WORK ITEM:
Copy out every line below without alteration.

DATA EXTRACT:
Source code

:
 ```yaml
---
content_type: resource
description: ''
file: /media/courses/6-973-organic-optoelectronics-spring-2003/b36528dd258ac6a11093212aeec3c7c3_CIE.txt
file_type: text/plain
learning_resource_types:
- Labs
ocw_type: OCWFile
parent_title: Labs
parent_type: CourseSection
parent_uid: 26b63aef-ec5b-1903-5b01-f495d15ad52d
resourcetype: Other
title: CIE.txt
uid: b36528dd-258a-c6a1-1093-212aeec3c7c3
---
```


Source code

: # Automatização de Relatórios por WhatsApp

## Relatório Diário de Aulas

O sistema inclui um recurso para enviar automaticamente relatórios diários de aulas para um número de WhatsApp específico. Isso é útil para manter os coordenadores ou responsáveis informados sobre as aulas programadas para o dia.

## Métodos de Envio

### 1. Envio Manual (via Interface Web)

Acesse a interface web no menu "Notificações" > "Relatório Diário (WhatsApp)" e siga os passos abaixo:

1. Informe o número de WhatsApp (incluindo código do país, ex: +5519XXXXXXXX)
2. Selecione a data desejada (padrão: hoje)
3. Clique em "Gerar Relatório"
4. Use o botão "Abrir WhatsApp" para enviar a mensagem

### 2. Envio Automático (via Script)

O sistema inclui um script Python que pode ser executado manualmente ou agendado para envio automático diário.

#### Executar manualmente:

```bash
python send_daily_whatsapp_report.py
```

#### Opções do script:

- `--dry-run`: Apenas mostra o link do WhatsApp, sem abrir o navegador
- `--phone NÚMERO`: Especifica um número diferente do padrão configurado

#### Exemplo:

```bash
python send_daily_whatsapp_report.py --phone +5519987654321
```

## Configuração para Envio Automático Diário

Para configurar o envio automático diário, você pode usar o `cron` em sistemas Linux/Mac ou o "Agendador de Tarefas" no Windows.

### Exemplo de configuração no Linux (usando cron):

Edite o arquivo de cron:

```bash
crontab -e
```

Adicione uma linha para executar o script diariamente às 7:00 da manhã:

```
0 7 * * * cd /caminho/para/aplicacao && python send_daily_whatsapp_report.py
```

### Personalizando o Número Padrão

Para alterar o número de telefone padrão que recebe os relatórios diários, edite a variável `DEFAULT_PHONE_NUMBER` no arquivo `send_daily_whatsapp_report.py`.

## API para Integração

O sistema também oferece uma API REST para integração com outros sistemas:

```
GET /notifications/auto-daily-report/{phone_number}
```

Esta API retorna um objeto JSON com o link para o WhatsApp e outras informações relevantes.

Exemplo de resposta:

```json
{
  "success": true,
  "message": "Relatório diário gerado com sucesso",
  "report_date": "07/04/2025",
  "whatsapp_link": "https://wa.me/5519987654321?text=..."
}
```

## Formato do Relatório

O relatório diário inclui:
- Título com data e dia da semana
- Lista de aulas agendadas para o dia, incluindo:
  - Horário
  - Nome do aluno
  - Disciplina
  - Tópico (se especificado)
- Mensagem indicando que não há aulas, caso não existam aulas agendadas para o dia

ANSWER BOX:
Source code

:
 ```yaml
---
content_type: resource
description: ''
file: /media/courses/6-973-organic-optoelectronics-spring-2003/b36528dd258ac6a11093212aeec3c7c3_CIE.txt
file_type: text/plain
learning_resource_types:
- Labs
ocw_type: OCWFile
parent_title: Labs
parent_type: CourseSection
parent_uid: 26b63aef-ec5b-1903-5b01-f495d15ad52d
resourcetype: Other
title: CIE.txt
uid: b36528dd-258a-c6a1-1093-212aeec3c7c3
---
```


Source code

: # Automatização de Relatórios por WhatsApp

## Relatório Diário de Aulas

O sistema inclui um recurso para enviar automaticamente relatórios diários de aulas para um número de WhatsApp específico. Isso é útil para manter os coordenadores ou responsáveis informados sobre as aulas programadas para o dia.

## Métodos de Envio

### 1. Envio Manual (via Interface Web)

Acesse a interface web no menu "Notificações" > "Relatório Diário (WhatsApp)" e siga os passos abaixo:

1. Informe o número de WhatsApp (incluindo código do país, ex: +5519XXXXXXXX)
2. Selecione a data desejada (padrão: hoje)
3. Clique em "Gerar Relatório"
4. Use o botão "Abrir WhatsApp" para enviar a mensagem

### 2. Envio Automático (via Script)

O sistema inclui um script Python que pode ser executado manualmente ou agendado para envio automático diário.

#### Executar manualmente:

```bash
python send_daily_whatsapp_report.py
```

#### Opções do script:

- `--dry-run`: Apenas mostra o link do WhatsApp, sem abrir o navegador
- `--phone NÚMERO`: Especifica um número diferente do padrão configurado

#### Exemplo:

```bash
python send_daily_whatsapp_report.py --phone +5519987654321
```

## Configuração para Envio Automático Diário

Para configurar o envio automático diário, você pode usar o `cron` em sistemas Linux/Mac ou o "Agendador de Tarefas" no Windows.

### Exemplo de configuração no Linux (usando cron):

Edite o arquivo de cron:

```bash
crontab -e
```

Adicione uma linha para executar o script diariamente às 7:00 da manhã:

```
0 7 * * * cd /caminho/para/aplicacao && python send_daily_whatsapp_report.py
```

### Personalizando o Número Padrão

Para alterar o número de telefone padrão que recebe os relatórios diários, edite a variável `DEFAULT_PHONE_NUMBER` no arquivo `send_daily_whatsapp_report.py`.

## API para Integração

O sistema também oferece uma API REST para integração com outros sistemas:

```
GET /notifications/auto-daily-report/{phone_number}
```

Esta API retorna um objeto JSON com o link para o WhatsApp e outras informações relevantes.

Exemplo de resposta:

```json
{
  "success": true,
  "message": "Relatório diário gerado com sucesso",
  "report_date": "07/04/2025",
  "whatsapp_link": "https://wa.me/5519987654321?text=..."
}
```

## Formato do Relatório

O relatório diário inclui:
- Título com data e dia da semana
- Lista de aulas agendadas para o dia, incluindo:
  - Horário
  - Nome do aluno
  - Disciplina
  - Tópico (se especificado)
- Mensagem indicando que não há aulas, caso não existam aulas agendadas para o dia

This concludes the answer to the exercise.